Confidential Foreign Policy Draft Plan Says Canada Slow Off the Mark to Asia/China
A confidential government document obtained by CBC News warns the Harper government has been slow to open new markets in Asia, leaving Canada firmly tied to the troubled U.S. economy for a long time to come.
The document prepared by Foreign Affairs and dated Sept. 6 is a draft of a highly classified new “Canadian foreign policy plan” the Conservative government has been preparing for more than a year.
The draft briefing paper for the federal cabinet states: “We need to be frank with ourselves — our influence and credibility with some of these new and emerging powers is not as strong as it needs to be and could be.
“Canada’s record over past decades has been to arrive late in some key emerging markets. We cannot do so in the future.”
The Harper government itself took the slow road to China.
Prime Minister Stephen Harper didn’t visit Beijing for almost four years after first being elected in 2006.
Now the Harper government wants to focus Canada’s international efforts primarily on one goal: forging new trade deals and business opportunities in the rapidly expanding markets of Asia and South America.
The draft plan for a new foreign policy states: “The situation is stark: Canada’s trade and investment relations with new economies, leading with Asia, must deepen, and as a country we must become more relevant to our new partners.”
Prime Minister Stephen Harper lauded stronger relations with China during a speech in Guangzhou during his visit to China in February. A confidential draft document makes deepening trade ties with Asia the main focus of Canada’s new foreign policy. (Kin Cheung/Associated Press)
It also drops any pretense of using trade deals to pressure countries such as China on human rights and other matters of democratic principle.
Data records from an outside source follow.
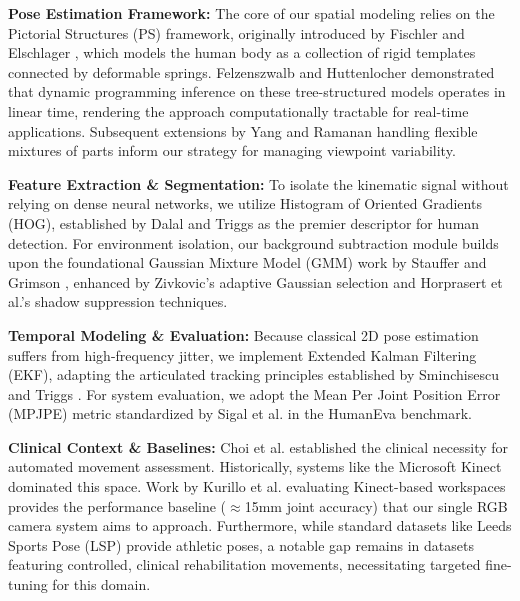 \documentclass[10pt, twocolumn, a4paper]{article}
\begin{document}
\textbf{Pose Estimation Framework:} The core of our spatial modeling relies on the Pictorial Structures (PS) framework, originally introduced by Fischler and Elschlager \cite{fischler1973representation}, which models the human body as a collection of rigid templates connected by deformable springs. Felzenszwalb and Huttenlocher \cite{felzenszwalb2005pictorial} demonstrated that dynamic programming inference on these tree-structured models operates in linear time, rendering the approach computationally tractable for real-time applications. Subsequent extensions by Yang and Ramanan \cite{yang2011articulated} handling flexible mixtures of parts inform our strategy for managing viewpoint variability.

\textbf{Feature Extraction \& Segmentation:} To isolate the kinematic signal without relying on dense neural networks, we utilize Histogram of Oriented Gradients (HOG), established by Dalal and Triggs \cite{dalal2005histograms} as the premier descriptor for human detection. For environment isolation, our background subtraction module builds upon the foundational Gaussian Mixture Model (GMM) work by Stauffer and Grimson \cite{stauffer1999adaptive}, enhanced by Zivkovic's \cite{zivkovic2004improved} adaptive Gaussian selection and Horprasert et al.'s \cite{horprasert1999statistical} shadow suppression techniques.

\textbf{Temporal Modeling \& Evaluation:} Because classical 2D pose estimation suffers from high-frequency jitter, we implement Extended Kalman Filtering (EKF), adapting the articulated tracking principles established by Sminchisescu and Triggs \cite{sminchisescu2004kinematic}. For system evaluation, we adopt the Mean Per Joint Position Error (MPJPE) metric standardized by Sigal et al. \cite{sigal2010humaneva} in the HumanEva benchmark. 

\textbf{Clinical Context \& Baselines:} Choi et al. \cite{choi2017exergame} established the clinical necessity for automated movement assessment. Historically, systems like the Microsoft Kinect \cite{shotton2011real} dominated this space. Work by Kurillo et al. \cite{kurillo2013kinect} evaluating Kinect-based workspaces provides the performance baseline ($\approx$15mm joint accuracy) that our single RGB camera system aims to approach. Furthermore, while standard datasets like Leeds Sports Pose (LSP) provide athletic poses, a notable gap remains in datasets featuring controlled, clinical rehabilitation movements, necessitating targeted fine-tuning for this domain.
\end{document}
On the contrary: “To succeed we will need to pursue political relationships in tandem with economic interests even where political interests or values may not align.”
Instead, the draft doctrine is mainly about money, recasting Canada’s international role from aiding the world’s needy to reaping its riches.
That’s in stark contrast to Harper’s views of China when he first came to office.
“I think Canadians want us to promote our trade relations worldwide and we do that,” the prime minister said in November, 2006. “But I don’t think Canadians want us to sell out important Canadian values, our belief in democracy, freedom, human rights. They don’t want to sell that out to the almighty dollar.”
Six years later, almost every aspect of the Harper government’s international plan casts foreign policy as a tool to give Canada either direct economic benefit or access to China and other emerging markets.